4350 - Advanced Software Engineering
Week-2 activities
1. Define a file specification for a compressed file.
-----------------------------------------------------
   File components should include:
   a. Compression type
   b. File-name of compressed file
      Files in currect directory will have no path
      Files in a subdirectory will include the path
   c. Size in bytes of the uncompressed size of each file
   d. The compressed data stream
2. Write a C++ compression (encode) function.
---------------------------------------------
   Start with your lab-1 spell.cpp program.
   Write a function that will write an output file containing LZ-77
   compression codes as we learned.
   Build in a unit test that will compress a known string such as "banana". 
   Give your program the ability to get input from a user to determine
   what data should be compressed.
      a. command-line input
      b. file input
3. Write a C++ decode function.
------------------------------
   Your function will read LZ-77 compressed codes and produce an output
   file of uncompressed data.
   a. Your file-spec compression type will guide your program to use a
      decode function that matches your encode function.

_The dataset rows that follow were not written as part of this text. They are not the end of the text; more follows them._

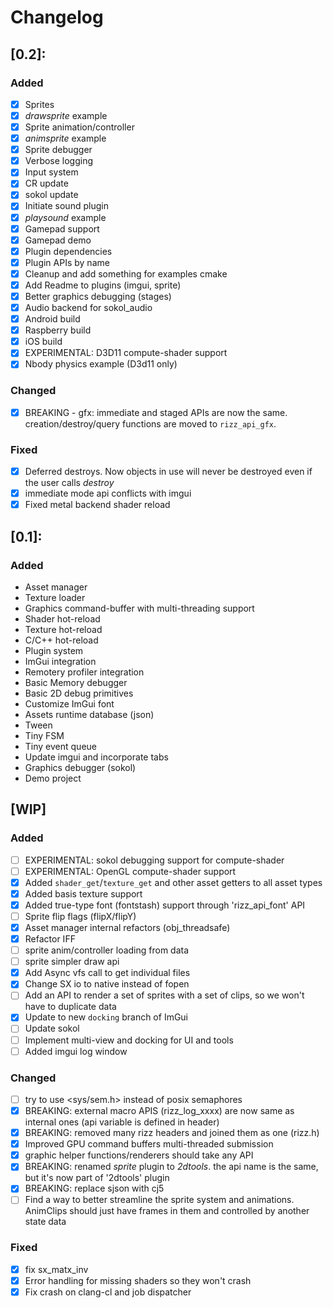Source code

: # Changelog

## [0.2]:
### Added
- [x] Sprites
- [x] _drawsprite_ example
- [x] Sprite animation/controller
- [x] _animsprite_ example
- [x] Sprite debugger
- [x] Verbose logging
- [x] Input system 
- [x] CR update
- [x] sokol update
- [x] Initiate sound plugin
- [x] _playsound_ example
- [x] Gamepad support
- [x] Gamepad demo
- [x] Plugin dependencies
- [x] Plugin APIs by name
- [x] Cleanup and add something for examples cmake
- [x] Add Readme to plugins (imgui, sprite)
- [x] Better graphics debugging (stages)
- [x] Audio backend for sokol_audio
- [x] Android build
- [x] Raspberry build
- [x] iOS build
- [x] EXPERIMENTAL: D3D11 compute-shader support
- [x] Nbody physics example (D3d11 only)

### Changed
- [x] BREAKING - gfx: immediate and staged APIs are now the same. creation/destroy/query functions 
      are moved to `rizz_api_gfx`.

### Fixed
- [x] Deferred destroys. Now objects in use will never be destroyed even if the user calls _destroy_
- [x] immediate mode api conflicts with imgui
- [x] Fixed metal backend shader reload

## [0.1]:
### Added
- Asset manager
- Texture loader
- Graphics command-buffer with multi-threading support
- Shader hot-reload
- Texture hot-reload
- C/C++ hot-reload
- Plugin system
- ImGui integration
- Remotery profiler integration
- Basic Memory debugger
- Basic 2D debug primitives
- Customize ImGui font
- Assets runtime database (json)
- Tween
- Tiny FSM
- Tiny event queue
- Update imgui and incorporate tabs
- Graphics debugger (sokol)
- Demo project

## [WIP]
### Added
- [ ] EXPERIMENTAL: sokol debugging support for compute-shader
- [ ] EXPERIMENTAL: OpenGL compute-shader support
- [x] Added `shader_get`/`texture_get` and other asset getters to all asset types
- [x] Added basis texture support
- [x] Added true-type font (fontstash) support through 'rizz_api_font' API
- [ ] Sprite flip flags (flipX/flipY)
- [x] Asset manager internal refactors (obj_threadsafe)
- [x] Refactor IFF
- [ ] sprite anim/controller loading from data
- [ ] sprite simpler draw api
- [x] Add Async vfs call to get individual files 
- [x] Change SX io to native instead of fopen
- [ ] Add an API to render a set of sprites with a set of clips, so we won't have to duplicate data
- [x] Update to new `docking` branch of ImGui
- [ ] Update sokol
- [ ] Implement multi-view and docking for UI and tools
- [ ] Added imgui log window

### Changed
- [ ] try to use <sys/sem.h> instead of posix semaphores
- [x] BREAKING: external macro APIS (rizz_log_xxxx) are now same as internal ones (api variable is defined in header)
- [x] BREAKING: removed many rizz headers and joined them as one (rizz.h)
- [x] Improved GPU command buffers multi-threaded submission
- [x] graphic helper functions/renderers should take any API
- [x] BREAKING: renamed _sprite_ plugin to _2dtools_. the api name is the same, but it's now part of '2dtools' plugin
- [x] BREAKING: replace sjson with cj5
- [ ] Find a way to better streamline the sprite system and animations. AnimClips should just have frames in them and controlled by another state data

### Fixed
- [x] fix sx_matx_inv 
- [x] Error handling for missing shaders so they won't crash
- [x] Fix crash on clang-cl and job dispatcher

   b. Direct the output to the path and filename stored.
Compression details
-------------------
Start with an encode function that simply writes LZ-77 codes without trying
to compress the data.
LZ-77 codes:
byte: offset
byte: size of repeated data
byte: next character
The word "book" can be stored like this
   '0' '0' 'b'   3
   '0' '0' 'o'   3
   '0' '0' 'o'   3
   '0' '0' 'k'   3
               ---
                12
The word "book" can also be stored like this
   '0' '0' 'b'   3
   '0' '0' 'o'   3
   '1' '1' 'k'   3
               ---
                 9   (improved compression)
Assuming 1-byte per code, the compressed data occupies 12 or 9 bytes for
data of 4-bytes. No actual compression for this small data sample.
Ideas on how to improve compression
-----------------------------------
Specify a compression type with the following LZ-77 codes:
nibble: offset
nibble: size of repeated data
byte: next character
The word "book" can be stored like this
   '0' '0' 'b'   2
   '0' '0' 'o'   2
   '0' '0' 'o'   2
   '0' '0' 'k'   2
               ---
                 8
The word "book" can also be stored like this
   '0' '0' 'b'   2
   '0' '0' 'o'   2
   '1' '1' 'k'   2
               ---
                 6   (improved compression)
With a change in file specifications, we have gone from 12-bytes to 6-bytes
for the same input data.